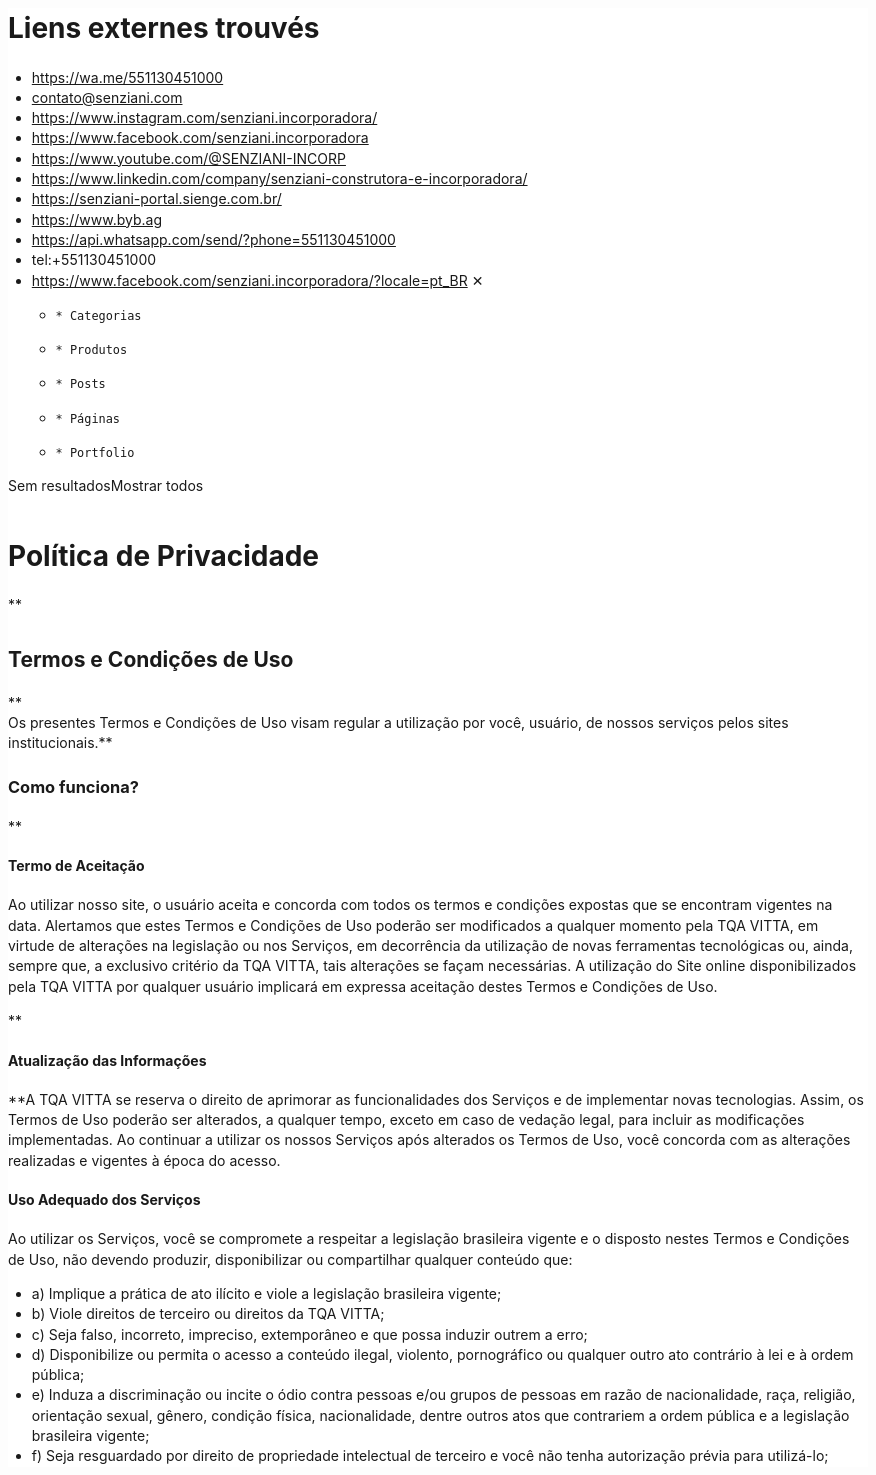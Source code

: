 
# Liens externes trouvés
- https://wa.me/551130451000
- contato@senziani.com
- https://www.instagram.com/senziani.incorporadora/
- https://www.facebook.com/senziani.incorporadora
- https://www.youtube.com/@SENZIANI-INCORP
- https://www.linkedin.com/company/senziani-construtora-e-incorporadora/
- https://senziani-portal.sienge.com.br/
- https://www.byb.ag
- https://api.whatsapp.com/send/?phone=551130451000
- tel:+551130451000
- https://www.facebook.com/senziani.incorporadora/?locale=pt_BR
✕
  *     * Categorias 
  *     * Produtos 
  *     * Posts 
  *     * Páginas 
  *     * Portfolio 

Sem resultadosMostrar todos
# Política de Privacidade
**
## Termos e Condições de Uso
**  
Os presentes Termos e Condições de Uso visam regular a utilização por você, usuário, de nossos serviços pelos sites institucionais.**
### Como funciona?
**
#### Termo de Aceitação
Ao utilizar nosso site, o usuário aceita e concorda com todos os termos e condições expostas que se encontram vigentes na data. Alertamos que estes Termos e Condições de Uso poderão ser modificados a qualquer momento pela TQA VITTA, em virtude de alterações na legislação ou nos Serviços, em decorrência da utilização de novas ferramentas tecnológicas ou, ainda, sempre que, a exclusivo critério da TQA VITTA, tais alterações se façam necessárias. A utilização do Site online disponibilizados pela TQA VITTA por qualquer usuário implicará em expressa aceitação destes Termos e Condições de Uso.  
  
**
#### Atualização das Informações
**A TQA VITTA se reserva o direito de aprimorar as funcionalidades dos Serviços e de implementar novas tecnologias. Assim, os Termos de Uso poderão ser alterados, a qualquer tempo, exceto em caso de vedação legal, para incluir as modificações implementadas. Ao continuar a utilizar os nossos Serviços após alterados os Termos de Uso, você concorda com as alterações realizadas e vigentes à época do acesso.   
  

####  Uso Adequado dos Serviços
Ao utilizar os Serviços, você se compromete a respeitar a legislação brasileira vigente e o disposto nestes Termos e Condições de Uso, não devendo produzir, disponibilizar ou compartilhar qualquer conteúdo que:
  * a) Implique a prática de ato ilícito e viole a legislação brasileira vigente;
  * b) Viole direitos de terceiro ou direitos da TQA VITTA;
  * c) Seja falso, incorreto, impreciso, extemporâneo e que possa induzir outrem a erro;
  * d) Disponibilize ou permita o acesso a conteúdo ilegal, violento, pornográfico ou qualquer outro ato contrário à lei e à ordem pública;
  * e) Induza a discriminação ou incite o ódio contra pessoas e/ou grupos de pessoas em razão de nacionalidade, raça, religião, orientação sexual, gênero, condição física, nacionalidade, dentre outros atos que contrariem a ordem pública e a legislação brasileira vigente;
  * f) Seja resguardado por direito de propriedade intelectual de terceiro e você não tenha autorização prévia para utilizá-lo;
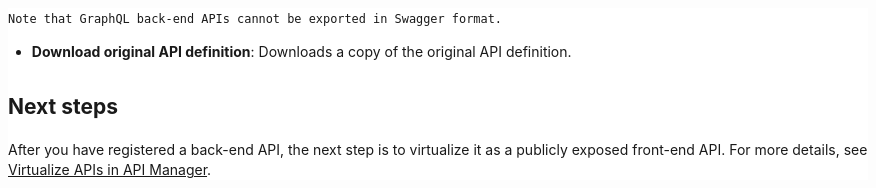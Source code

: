     Note that GraphQL back-end APIs cannot be exported in Swagger format.
* **Download original API definition**: Downloads a copy of the original API definition.

## Next steps

After you have registered a back-end API, the next step is to virtualize it as a publicly exposed front-end API. For more details, see [Virtualize APIs in API Manager](/docs/apim_administration/apimgr_admin/api_mgmt_virtualize_web/).
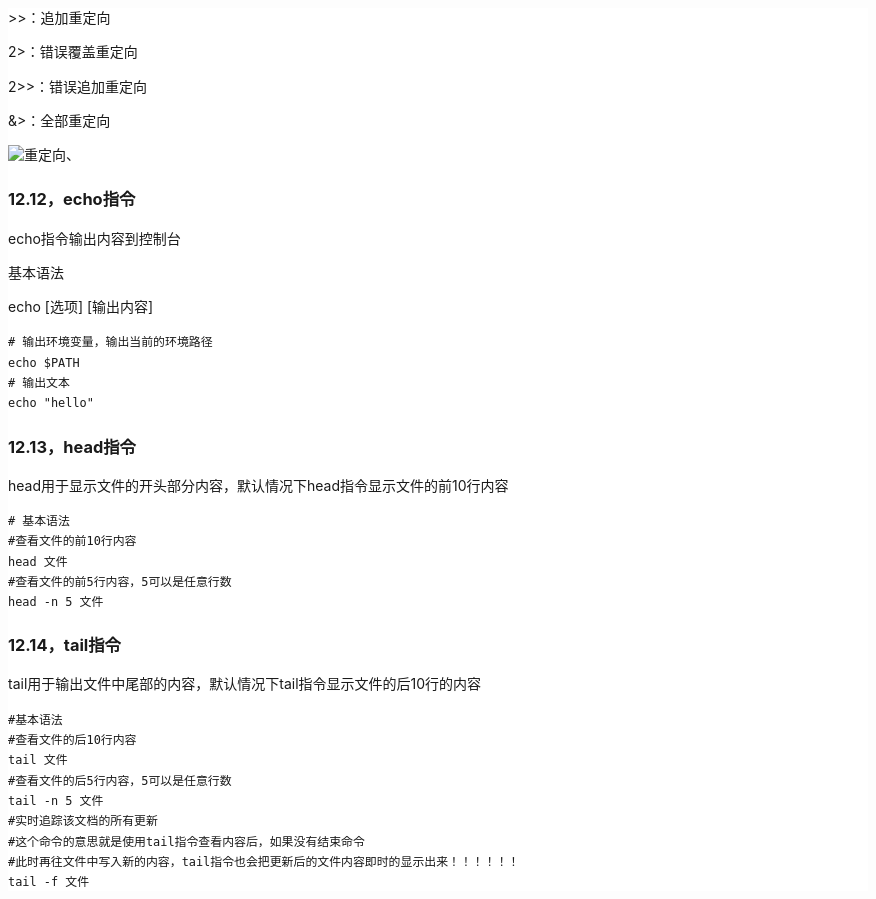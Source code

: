 \>>：追加重定向

2>：错误覆盖重定向

2>>：错误追加重定向

&>：全部重定向

 ![重定向、](D:\Typora图片\Linux\Shell\重定向、.PNG)





### 12.12，echo指令

echo指令输出内容到控制台

基本语法

echo [选项] [输出内容]

```shell
# 输出环境变量，输出当前的环境路径
echo $PATH
# 输出文本
echo "hello"
```



### 12.13，head指令

head用于显示文件的开头部分内容，默认情况下head指令显示文件的前10行内容

```shell
# 基本语法
#查看文件的前10行内容
head 文件
#查看文件的前5行内容，5可以是任意行数
head -n 5 文件
```





### 12.14，tail指令

tail用于输出文件中尾部的内容，默认情况下tail指令显示文件的后10行的内容

```shell
#基本语法
#查看文件的后10行内容
tail 文件
#查看文件的后5行内容，5可以是任意行数
tail -n 5 文件
#实时追踪该文档的所有更新
#这个命令的意思就是使用tail指令查看内容后，如果没有结束命令
#此时再往文件中写入新的内容，tail指令也会把更新后的文件内容即时的显示出来！！！！！！
tail -f 文件
```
=-=-=
:: TASK PROMPT ::
Search term "Seja": count the lines of the listing in which it appears, and give the number with nothing further.

:: SOLUTION BELOW ::
2